Monday, Oct. 20, 1997
AN INCESTUOUS COMEDY OF TERRORS
By RICHARD CORLISS
The rich are different; they kill with epigrams. In the Pascal mansion just before Thanksgiving dinner, Mother (Genevieve Bujold) says, "I'm going to go baste the turkey and hide the kitchen knives." When daughter Jackie-O (Parker Posey) is asked what a gun is doing in the house, she shrugs: "Just being gunlike. Gun-esque. Gun-onic."
Mark Waters' The House of Yes, from the Wendy MacLeod play, is a place of infinite possibilities and their fatal consequences. If two isolated children are attracted to each other, they'll satisfy their urge by any means necessary. If a fellow (Freddie Prinze Jr.) wants to have sex with his brother's fiance, he will. If a gun shows up in the first reel, it will surely go off in the last. Is this tragic? Not for the Pascals. Just trag-esque. Trag-onic.

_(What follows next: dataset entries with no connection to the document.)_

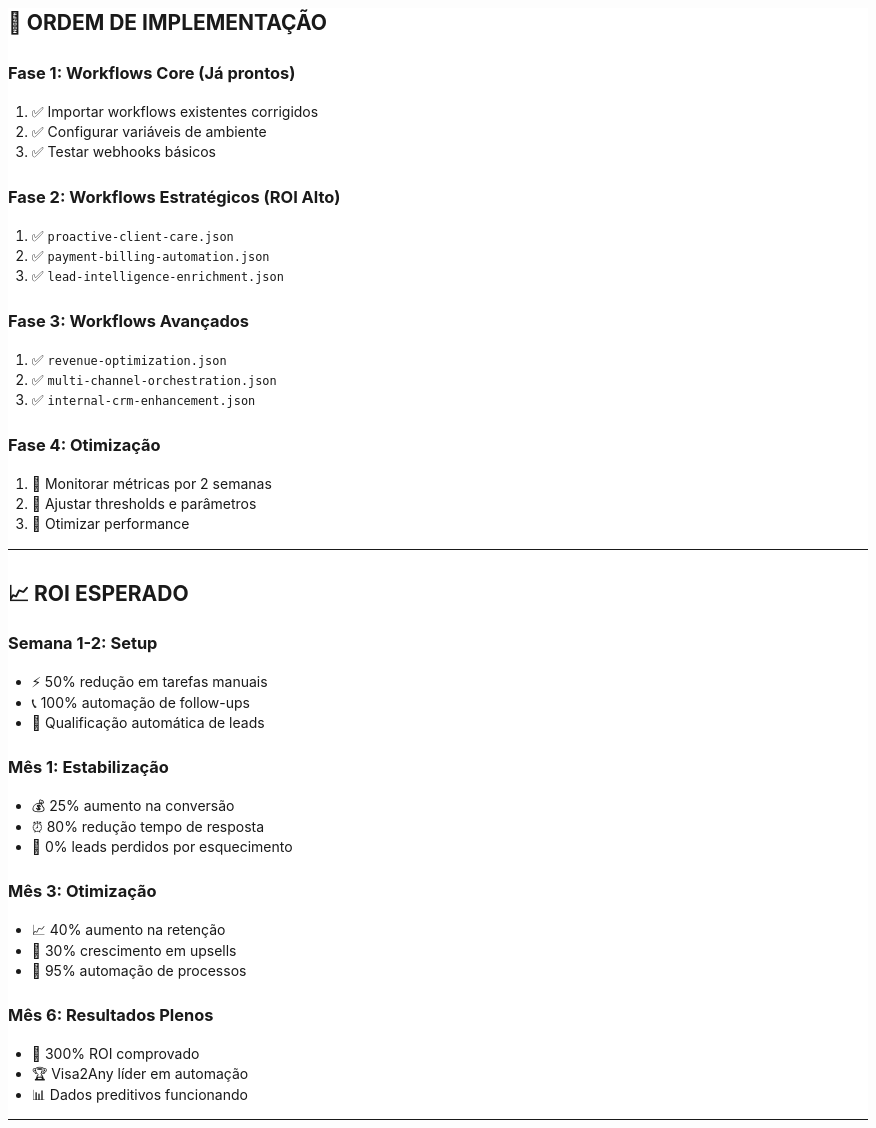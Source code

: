 
## 🚀 **ORDEM DE IMPLEMENTAÇÃO**

### **Fase 1: Workflows Core (Já prontos)**
1. ✅ Importar workflows existentes corrigidos
2. ✅ Configurar variáveis de ambiente
3. ✅ Testar webhooks básicos

### **Fase 2: Workflows Estratégicos (ROI Alto)**
1. ✅ `proactive-client-care.json`
2. ✅ `payment-billing-automation.json`
3. ✅ `lead-intelligence-enrichment.json`

### **Fase 3: Workflows Avançados**
1. ✅ `revenue-optimization.json`
2. ✅ `multi-channel-orchestration.json`
3. ✅ `internal-crm-enhancement.json`

### **Fase 4: Otimização**
1. 🔄 Monitorar métricas por 2 semanas
2. 🔄 Ajustar thresholds e parâmetros
3. 🔄 Otimizar performance

---

## 📈 **ROI ESPERADO**

### **Semana 1-2: Setup**
- ⚡ 50% redução em tarefas manuais
- 📞 100% automação de follow-ups
- 🎯 Qualificação automática de leads

### **Mês 1: Estabilização**
- 💰 25% aumento na conversão
- ⏰ 80% redução tempo de resposta
- 🚨 0% leads perdidos por esquecimento

### **Mês 3: Otimização**
- 📈 40% aumento na retenção
- 💸 30% crescimento em upsells
- 🎯 95% automação de processos

### **Mês 6: Resultados Plenos**
- 🚀 300% ROI comprovado
- 🏆 Visa2Any líder em automação
- 📊 Dados preditivos funcionando

---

Think of an old-dark-house party catered by Noel Coward. A place as creepy as the Pascals' needs a virgin sacrifice, and that would be Lesly (Tori Spelling), a waitress engaged to the young master of the house, Jackie-O's twin Marty (Josh Hamilton). He's halfway between normal and nuts, while Jackie lives in lunacy as if it were the garden room at high tea. Her favorite delusion is that she is Jacqueline Kennedy on the day of her husband's death. She's just a bit confused about the identity of the assassin.
Bujold has the frazzled hauteur of an aging, neglected star, and Spelling is nicely glazed, studiously artless. But the film is keyed to Posey's performance: perfectly brittle, faultlessly false. As the most toxic of this family of vipers, she creeps and stings, and no one dares look away.